What is being asked.
Give again, word for word, the lines below that run from the line with "theme: readthedocs" through the line with "The problem arises". Drop the pictures.

[Records drawn from a dataset]
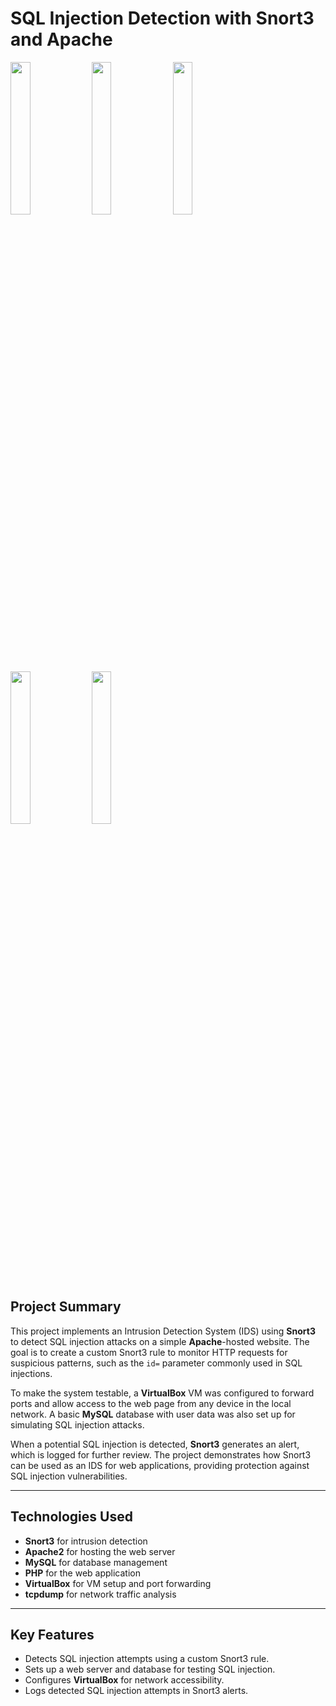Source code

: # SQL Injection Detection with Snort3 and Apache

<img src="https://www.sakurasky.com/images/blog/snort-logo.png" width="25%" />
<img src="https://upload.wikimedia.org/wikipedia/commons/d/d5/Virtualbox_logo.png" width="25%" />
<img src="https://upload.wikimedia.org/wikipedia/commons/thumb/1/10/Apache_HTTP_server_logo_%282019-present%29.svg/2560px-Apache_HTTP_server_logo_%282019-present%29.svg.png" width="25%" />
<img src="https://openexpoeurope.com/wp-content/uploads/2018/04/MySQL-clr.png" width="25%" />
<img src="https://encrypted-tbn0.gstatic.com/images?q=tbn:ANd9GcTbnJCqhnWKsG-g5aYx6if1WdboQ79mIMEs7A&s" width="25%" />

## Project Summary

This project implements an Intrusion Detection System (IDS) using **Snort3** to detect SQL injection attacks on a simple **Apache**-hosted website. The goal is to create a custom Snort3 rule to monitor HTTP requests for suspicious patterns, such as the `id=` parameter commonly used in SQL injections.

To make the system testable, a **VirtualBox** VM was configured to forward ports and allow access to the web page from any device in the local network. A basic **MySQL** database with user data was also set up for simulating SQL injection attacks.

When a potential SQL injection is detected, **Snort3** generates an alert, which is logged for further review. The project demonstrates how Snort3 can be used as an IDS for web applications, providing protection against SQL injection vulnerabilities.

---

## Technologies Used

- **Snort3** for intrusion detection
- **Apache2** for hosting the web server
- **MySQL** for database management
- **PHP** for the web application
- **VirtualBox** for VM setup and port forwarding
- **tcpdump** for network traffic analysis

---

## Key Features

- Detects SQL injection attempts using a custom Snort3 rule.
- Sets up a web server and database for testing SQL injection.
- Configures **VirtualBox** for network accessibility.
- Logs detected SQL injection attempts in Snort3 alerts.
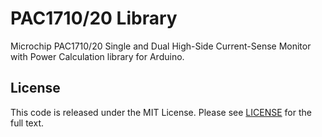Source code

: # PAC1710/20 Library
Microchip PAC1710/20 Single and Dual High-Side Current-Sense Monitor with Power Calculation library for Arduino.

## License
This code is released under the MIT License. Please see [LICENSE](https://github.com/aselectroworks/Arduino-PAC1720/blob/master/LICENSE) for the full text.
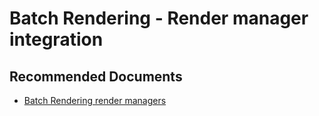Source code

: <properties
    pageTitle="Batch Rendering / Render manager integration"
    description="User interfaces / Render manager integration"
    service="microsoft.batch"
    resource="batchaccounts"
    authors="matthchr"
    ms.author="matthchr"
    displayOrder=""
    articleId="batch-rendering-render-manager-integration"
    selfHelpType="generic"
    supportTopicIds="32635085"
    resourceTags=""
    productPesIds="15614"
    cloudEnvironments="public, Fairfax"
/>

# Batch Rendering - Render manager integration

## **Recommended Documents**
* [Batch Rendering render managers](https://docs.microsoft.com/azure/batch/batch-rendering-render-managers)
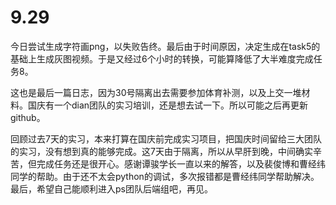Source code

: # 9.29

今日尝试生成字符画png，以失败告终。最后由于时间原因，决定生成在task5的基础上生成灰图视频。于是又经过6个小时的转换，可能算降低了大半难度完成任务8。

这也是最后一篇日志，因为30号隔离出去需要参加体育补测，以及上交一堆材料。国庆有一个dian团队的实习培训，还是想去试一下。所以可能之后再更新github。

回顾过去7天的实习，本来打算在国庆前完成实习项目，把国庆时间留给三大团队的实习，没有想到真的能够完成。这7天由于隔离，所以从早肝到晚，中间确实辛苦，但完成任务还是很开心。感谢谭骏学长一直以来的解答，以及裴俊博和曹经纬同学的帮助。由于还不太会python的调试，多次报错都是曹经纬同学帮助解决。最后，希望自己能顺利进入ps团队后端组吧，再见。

...

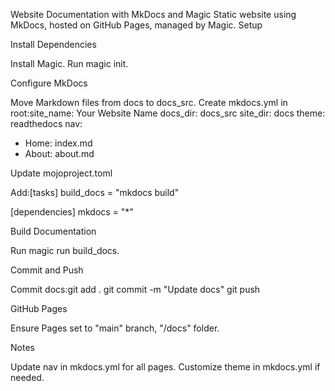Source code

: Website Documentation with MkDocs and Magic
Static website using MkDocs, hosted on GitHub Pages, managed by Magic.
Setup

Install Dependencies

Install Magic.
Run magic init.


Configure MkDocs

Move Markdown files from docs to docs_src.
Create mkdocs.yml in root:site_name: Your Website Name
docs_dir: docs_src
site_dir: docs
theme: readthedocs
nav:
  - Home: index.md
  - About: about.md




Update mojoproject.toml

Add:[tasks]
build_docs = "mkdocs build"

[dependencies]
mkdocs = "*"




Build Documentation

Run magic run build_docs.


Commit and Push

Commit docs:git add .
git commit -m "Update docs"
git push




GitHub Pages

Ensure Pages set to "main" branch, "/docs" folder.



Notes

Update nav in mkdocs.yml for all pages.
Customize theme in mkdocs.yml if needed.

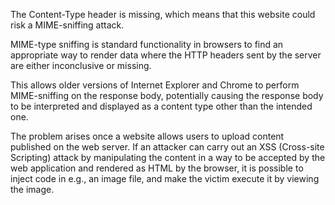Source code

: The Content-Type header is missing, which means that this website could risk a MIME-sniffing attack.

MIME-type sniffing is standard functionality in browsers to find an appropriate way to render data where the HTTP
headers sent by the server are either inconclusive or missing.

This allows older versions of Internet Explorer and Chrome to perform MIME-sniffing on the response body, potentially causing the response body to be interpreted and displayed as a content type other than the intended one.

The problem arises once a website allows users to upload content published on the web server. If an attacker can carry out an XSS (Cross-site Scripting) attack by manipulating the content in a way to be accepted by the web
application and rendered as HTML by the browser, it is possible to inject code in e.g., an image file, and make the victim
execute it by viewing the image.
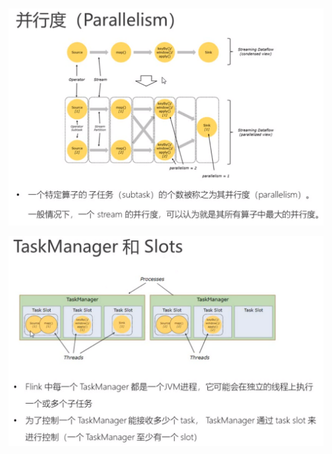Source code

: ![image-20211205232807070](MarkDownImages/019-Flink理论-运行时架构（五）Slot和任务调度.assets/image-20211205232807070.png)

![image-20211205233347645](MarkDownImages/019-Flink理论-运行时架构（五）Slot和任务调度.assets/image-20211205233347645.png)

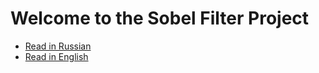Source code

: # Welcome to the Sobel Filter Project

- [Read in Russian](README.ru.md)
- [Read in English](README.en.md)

The completed task.
theme: readthedocs
nav:
  - Home: index.md
  - About: about.md




Update mojoproject.toml

Add:[tasks]
build_docs = "mkdocs build"

[dependencies]
mkdocs = "*"




Build Documentation

Run magic run build_docs.


Commit and Push

Commit docs:git add .
git commit -m "Update docs"
git push




GitHub Pages

Ensure Pages set to "main" branch, "/docs" folder.



Notes

Update nav in mkdocs.yml for all pages.
Customize theme in mkdocs.yml if needed.

Source code

: The Content-Type header is missing, which means that this website could risk a MIME-sniffing attack.

MIME-type sniffing is standard functionality in browsers to find an appropriate way to render data where the HTTP
headers sent by the server are either inconclusive or missing.

This allows older versions of Internet Explorer and Chrome to perform MIME-sniffing on the response body, potentially causing the response body to be interpreted and displayed as a content type other than the intended one.

The problem arises once a website allows users to upload content published on the web server. If an attacker can carry out an XSS (Cross-site Scripting) attack by manipulating the content in a way to be accepted by the web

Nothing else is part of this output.